Eugène Emmanuel Viollet-le-Duc (French: [øʒɛn vjɔlɛ dyk]; 27 January 1814 – 17 September 1879) was a French architect and author, famous for his restoration of the most prominent medieval landmarks in France. His major restoration projects included Notre-Dame de Paris, the Basilica of Saint Denis, Mont Saint-Michel, Sainte-Chapelle, the medieval walls of the city of Carcassonne, and Château de Roquetaillade in the Bordeaux region.

His writings on decoration and on the relationship between form and function in architecture had a fundamental influence on a whole new generation of architects, including all the major Art Nouveau artists: Antoni Gaudí, Victor Horta, Hector Guimard, Henry van de Velde, Henri Sauvage and the École de Nancy, Paul Hankar, Otto Wagner, Eugène Grasset, Émile Gallé, and Hendrik Petrus Berlage. He also influenced the first modern architects, Frank Lloyd Wright, Mies van der Rohe, Auguste Perret, Louis Sullivan, and Le Corbusier, who considered Viollet-le-Duc as the father of modern architecture. English architect William Burges claimed that "We all crib from Viollet-le-Duc, although probably not one buyer in ten reads the text".

His writings also influenced John Ruskin, William Morris, and the Arts and Crafts movement. At the International Exhibition of 1862 in London, the aesthetic works of Edward Burne-Jones, Christina Rossetti, Philip Webb, William Morris, Simeon Solomon, and Edward Poynter were directly influenced from drawings in Viollet-le-Duc's Dictionary.

Viollet-le-Duc was born in Paris in 1814. His grandfather was an architect, and his father was a high-ranking civil servant, who in 1816 became the overseer of the royal residences of Louis XVIII. His uncle Étienne-Jean Delécluze was a painter, a former student of Jacques-Louis David, an art critic and hosted a literary salon, which was attended by Stendhal and Sainte-Beuve. His mother hosted her own salon, which women could attend as well as men. There, in 1822 or 1823, Eugène met Prosper Mérimée, a writer who would play a decisive role in his career.

In 1825 he began his education at the Pension Moran, in Fontenay-aux-Roses. He returned to Paris in 1829 as a student at the college de Bourbon (now the Lycée Condorcet).
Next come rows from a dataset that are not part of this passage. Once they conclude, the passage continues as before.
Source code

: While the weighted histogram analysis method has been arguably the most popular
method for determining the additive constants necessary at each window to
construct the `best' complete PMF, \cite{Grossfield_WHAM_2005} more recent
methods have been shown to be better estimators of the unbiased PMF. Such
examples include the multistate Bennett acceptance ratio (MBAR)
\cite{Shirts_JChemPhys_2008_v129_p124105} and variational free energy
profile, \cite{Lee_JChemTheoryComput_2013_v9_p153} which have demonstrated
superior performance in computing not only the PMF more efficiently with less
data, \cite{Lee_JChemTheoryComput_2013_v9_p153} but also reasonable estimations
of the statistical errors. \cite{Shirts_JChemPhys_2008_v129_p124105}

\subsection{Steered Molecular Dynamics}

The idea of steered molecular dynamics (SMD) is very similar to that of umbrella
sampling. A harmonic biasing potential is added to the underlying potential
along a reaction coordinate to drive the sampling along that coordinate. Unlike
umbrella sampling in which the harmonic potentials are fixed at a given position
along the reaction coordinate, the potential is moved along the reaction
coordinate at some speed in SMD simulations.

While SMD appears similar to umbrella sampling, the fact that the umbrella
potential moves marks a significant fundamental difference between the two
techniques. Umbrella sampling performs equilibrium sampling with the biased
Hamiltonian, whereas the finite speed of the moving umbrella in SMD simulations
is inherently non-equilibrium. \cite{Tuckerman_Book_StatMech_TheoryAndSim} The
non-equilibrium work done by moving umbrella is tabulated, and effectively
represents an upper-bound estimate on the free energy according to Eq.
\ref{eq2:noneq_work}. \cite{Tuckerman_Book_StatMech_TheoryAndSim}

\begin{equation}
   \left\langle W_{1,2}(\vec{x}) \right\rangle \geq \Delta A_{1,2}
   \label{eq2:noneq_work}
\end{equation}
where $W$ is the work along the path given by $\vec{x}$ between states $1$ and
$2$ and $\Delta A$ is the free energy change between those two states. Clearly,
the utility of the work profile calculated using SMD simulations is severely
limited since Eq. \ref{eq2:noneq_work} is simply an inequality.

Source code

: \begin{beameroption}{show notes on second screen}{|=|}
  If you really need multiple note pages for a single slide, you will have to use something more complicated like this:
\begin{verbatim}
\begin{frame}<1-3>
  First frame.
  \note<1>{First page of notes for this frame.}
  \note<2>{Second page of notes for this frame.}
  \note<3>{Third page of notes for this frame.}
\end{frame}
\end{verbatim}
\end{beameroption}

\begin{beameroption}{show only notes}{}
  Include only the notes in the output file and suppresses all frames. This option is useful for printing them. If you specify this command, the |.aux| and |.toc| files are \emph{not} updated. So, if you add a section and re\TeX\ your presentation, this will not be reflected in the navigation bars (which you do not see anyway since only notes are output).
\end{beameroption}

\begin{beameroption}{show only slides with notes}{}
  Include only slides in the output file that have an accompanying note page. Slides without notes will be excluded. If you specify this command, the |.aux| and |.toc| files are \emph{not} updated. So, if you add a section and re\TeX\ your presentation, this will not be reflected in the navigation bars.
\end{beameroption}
He passed his baccalaureate examination in 1830. His uncle urged him to enter the École des Beaux-Arts, which had been created in 1806, but the École had an extremely rigid system, based entirely on copying classical models, and Eugène was not interested. Instead he decided to get practical experience in the architectural offices of Jacques-Marie Huvé and Achille Leclère, while devoting much of his time to drawing medieval churches and monuments around Paris.

At sixteen he participated in the July 1830 revolution which overthrew Charles X, building a barricade. Following the revolution, which brought Louis Philippe I to power, his father became chief of the bureau of royal residences. The new government created, for the first time, the position of Inspector General of Historic Monuments. Eugène's uncle Delécluze agreed to take Eugène on a long tour of France to see monuments. They travelled from July to October 1831 throughout the south of France, and he returned with a large collection of detailed paintings and watercolours of churches and monuments.

On his return to Paris, he moved with his family into the Tuileries Palace, where his father was now governor of royal residences. His family again urged him to attend the École des Beaux-Arts, but he still refused. He wrote in his journal in December 1831, "the École is just a mould for architects. they all come out practically identical." He was a talented and meticulous artist; he travelled around France to visit monuments, cathedrals, and other medieval architecture, made detailed drawings and watercolours. In 1834, at the age of twenty, he married Élisabeth Templier, and in the same year he was named an associate professor of ornamental decoration at the Royal School of Decorative Arts, which gave him a more regular income. His first pupils there included Léon Gaucherel.

With the money from the sale of his drawings and paintings, Viollet-le-Duc set off on a long tour of the monuments of Italy, visiting Rome, Venice, Florence and other sites, drawing and painting. In 1838, he presented several of his drawings at the Paris Salon, and began making a travel book, Picturesque and romantic images of the old France, for which, between 1838 and 1844, he made nearly three hundred engravings.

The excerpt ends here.